Dans la continuité du Sommet pour l’Action sur l’IA de Paris 2025 et à l’occasion du lancement de l’année franco-indienne, la France lance une nouvelle édition internationale de ses Défis Convergence IA, dans le cadre du plan d’investissement France 2030. Portée par plusieurs ministres — dont Anne Le Henanff, ministre chargée de l’Intelligence artificielle, et Nicolas Forissier, ministre chargé du Commerce extérieur — cette initiative affiche une ambition géopolitique et sociale renforcée : faire de l’intelligence artificielle non pas un outil de domination, mais un levier de coopération et de prospérité partagée entre les nations. Les candidatures sont ouvertes jusqu’au 10 avril 2026 sur la plateforme démarche.numerique.gouv.fr.
Un bilan encourageant pour la première saison
Lancée il y a un an, la première édition des Défis Convergence avait rencontré un succès retentissant : 120 propositions de défis déposées en seulement quatre jours ouvrés, une mobilisation internationale inédite. Au total, plus de 600 équipes — startups, laboratoires, ONG et collectivités — réparties dans une dizaine de pays ont relevé les 35 défis proposés par le Secrétariat général pour l’investissement. Résultat : des prototypes concrets ont émergé, ancrés dans les réalités locales tout en bénéficiant d’une dynamique internationale, dans des domaines aussi variés que la santé, l’agriculture, la culture, la robotique ou encore l’environnement.

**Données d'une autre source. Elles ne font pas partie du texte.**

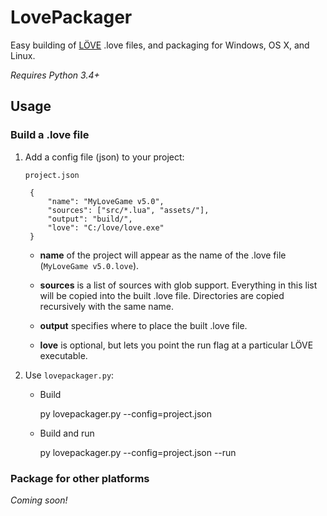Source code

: # LovePackager

Easy building of [LÖVE](https://love2d.org) .love files, and packaging for Windows, OS X, and Linux.

*Requires Python 3.4+*

## Usage

### Build a .love file

1. Add a config file (json) to your project:

    `project.json`
    
        {
            "name": "MyLoveGame v5.0",
            "sources": ["src/*.lua", "assets/"],
            "output": "build/",
            "love": "C:/love/love.exe"
        }
    
    * **name** of the project will appear as the name of the .love file (`MyLoveGame v5.0.love`).
    
    * **sources** is a list of sources with glob support. Everything in this list will be copied into the built .love file. Directories are copied recursively with the same name.
    
    * **output** specifies where to place the built .love file.
    
    * **love** is optional, but lets you point the run flag at a particular LÖVE executable.

2. Use `lovepackager.py`:

    * Build
    
        py lovepackager.py --config=project.json
        
    * Build and run
    
        py lovepackager.py --config=project.json --run
        
### Package for other platforms

*Coming soon!*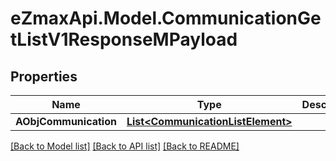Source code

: 
# eZmaxApi.Model.CommunicationGetListV1ResponseMPayload

## Properties

Name | Type | Description | Notes
------------ | ------------- | ------------- | -------------
**AObjCommunication** | [**List&lt;CommunicationListElement&gt;**](CommunicationListElement.md) |  | 

[[Back to Model list]](../README.md#documentation-for-models)
[[Back to API list]](../README.md#documentation-for-api-endpoints)
[[Back to README]](../README.md)


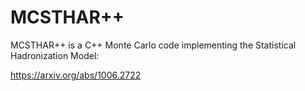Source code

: # MCSTHAR++

MCSTHAR++ is a C++ Monte Carlo code implementing the Statistical Hadronization Model:

https://arxiv.org/abs/1006.2722
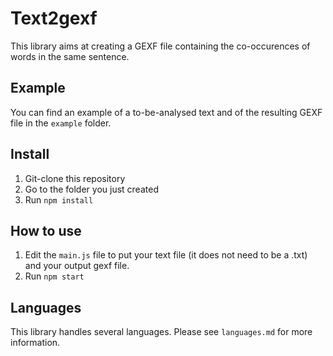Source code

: # Text2gexf

This library aims at creating a GEXF file containing the co-occurences of words in the same sentence.  


## Example

You can find an example of a to-be-analysed text and of the resulting GEXF file in the `example` folder.


## Install

1. Git-clone this repository
2. Go to the folder you just created
3. Run `npm install`


## How to use

1. Edit the `main.js` file to put your text file (it does not need to be a .txt) and your output gexf file.
2. Run `npm start`


## Languages

This library handles several languages. Please see `languages.md` for more information.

2026 : le partage équitable de la valeur au cœur des enjeux
Cette nouvelle édition place un défi central en tête de ses priorités : mieux répartir la richesse générée par l’IA, aujourd’hui largement concentrée entre quelques grandes plateformes, alors que les données, les efforts et les ressources qui l’alimentent restent diffus et inégalement rémunérés. Pour y répondre, six hackathons seront organisés tout au long de l’année — dont deux à dimension internationale — en partenariat avec l’Agence française de développement (AFD). Ils aborderont des thématiques majeures : réduction de la mortalité, accessibilité de l’éducation, lutte contre le réchauffement climatique, intégrité de l’information, inclusion numérique, mais aussi réinvention des chaînes de valeur mondiales de l’IA et organisation équitable du marché de l’emploi. Seront particulièrement valorisés les projets impliquant les communautés locales dans la co-gouvernance des données, ainsi que les outils open source permettant de tracer et redistribuer équitablement la valeur produite par les modèles d’IA.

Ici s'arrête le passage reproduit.